With concerns about greenhouse gases, importing foreign oil and the government’s Corporate Average Fuel Economy requirement of 54.5 mpg looming, fuel economy is getting unprecedented attention from automakers and consumers. It may seem surprising, then, that while fuel economy is rising, so is the horsepower rating of many cars.
Paul Eisenstein of The Detroit Bureau noticed this phenomenon last month at the New York International Auto Show. He noted that alongside hybrid models such as the Nissan Pathfinder Hybrid and Subaru XV Crosstrek Hybrid stood cars like the 500-horsepower Chevrolet Camaro Z/28 and 950-horsepower Ferrari LaFerrari.
Eisenstein credits the rise in horsepower and fuel economy to “powertrain breakthroughs such as eight- and nine-speed gearboxes, direct injection and turbocharging.”
One example that shows how technology is giving us the best of both worlds is the Ford Mustang. The 2010 V6 Mustang has 210 horsepower and achieves an EPA-estimated 16/24 mpg city/highway with an automatic transmission. The V8-powered GT has 315 horsepower and achieves 17/23 mpg city/highway. The Shelby GT500 has 540 horsepower and gets 14/22 mpg city/highway. For 2013, horsepower and fuel economy on all models have increased. The V6 model has 305 horsepower and achieves 19/31 mpg city/highway with an automatic transmission, while the GT has 420 horsepower and gets 18/25 mpg. The GT500 has 662 horsepower and gets 15/24 mpg city/highway.
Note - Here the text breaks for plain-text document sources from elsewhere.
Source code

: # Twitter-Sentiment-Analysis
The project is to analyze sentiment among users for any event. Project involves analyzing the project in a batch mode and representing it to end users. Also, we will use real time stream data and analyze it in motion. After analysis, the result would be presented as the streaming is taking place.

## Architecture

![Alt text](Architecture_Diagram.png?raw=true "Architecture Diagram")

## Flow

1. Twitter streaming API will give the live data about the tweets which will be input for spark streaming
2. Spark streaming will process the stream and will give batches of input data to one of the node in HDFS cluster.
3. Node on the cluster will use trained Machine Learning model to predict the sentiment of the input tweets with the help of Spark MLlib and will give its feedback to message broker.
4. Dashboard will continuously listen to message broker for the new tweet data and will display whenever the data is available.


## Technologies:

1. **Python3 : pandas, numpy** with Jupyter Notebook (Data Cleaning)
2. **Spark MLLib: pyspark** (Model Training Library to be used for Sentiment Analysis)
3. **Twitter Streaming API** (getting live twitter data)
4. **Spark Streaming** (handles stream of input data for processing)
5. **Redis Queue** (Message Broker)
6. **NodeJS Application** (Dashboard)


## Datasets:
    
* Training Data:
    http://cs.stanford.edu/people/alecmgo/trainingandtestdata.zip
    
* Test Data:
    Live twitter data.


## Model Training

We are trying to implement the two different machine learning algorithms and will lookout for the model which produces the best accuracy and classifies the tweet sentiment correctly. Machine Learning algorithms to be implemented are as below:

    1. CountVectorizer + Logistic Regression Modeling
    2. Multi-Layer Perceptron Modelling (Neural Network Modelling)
The technology that is allowing for more power and better fuel economy isn't just limited to muscle cars, though. From 2010 to 2013, the base Hyundai Sonata with an automatic transmission jumped from 175 horsepower and 22/33 mpg city/highway to 198 horsepower and 24/35 mpg. The 2010 V6-powered Sonata has 249 horsepower and achieves 19/29 mpg city/highway. Hyundai redesigned the Sonata in 2011, and in the process, dropped the V6 option in favor of a turbocharged four-cylinder engine. The current Sonata Turbo has 274 horsepower and achieves 22/34 mpg city/highway.
The BMW 3-Series also follows this trend. The 2010 BMW 335i, with a turbocharged inline-six-cylinder engine has 300 horsepower and achieves an EPA-estimated 17/26 mpg city/highway. The 2013 model has the same engine and horsepower, but with two extra speeds in its automatic transmission, achieves 23/33 mpg city/highway.
“The good news,” according to Eisenstein, is that today’s cars are “both faster and more powerful than ever while still meeting tougher emissions and mileage mandates.” Better fuel economy, of course, also saves owners money at the pump.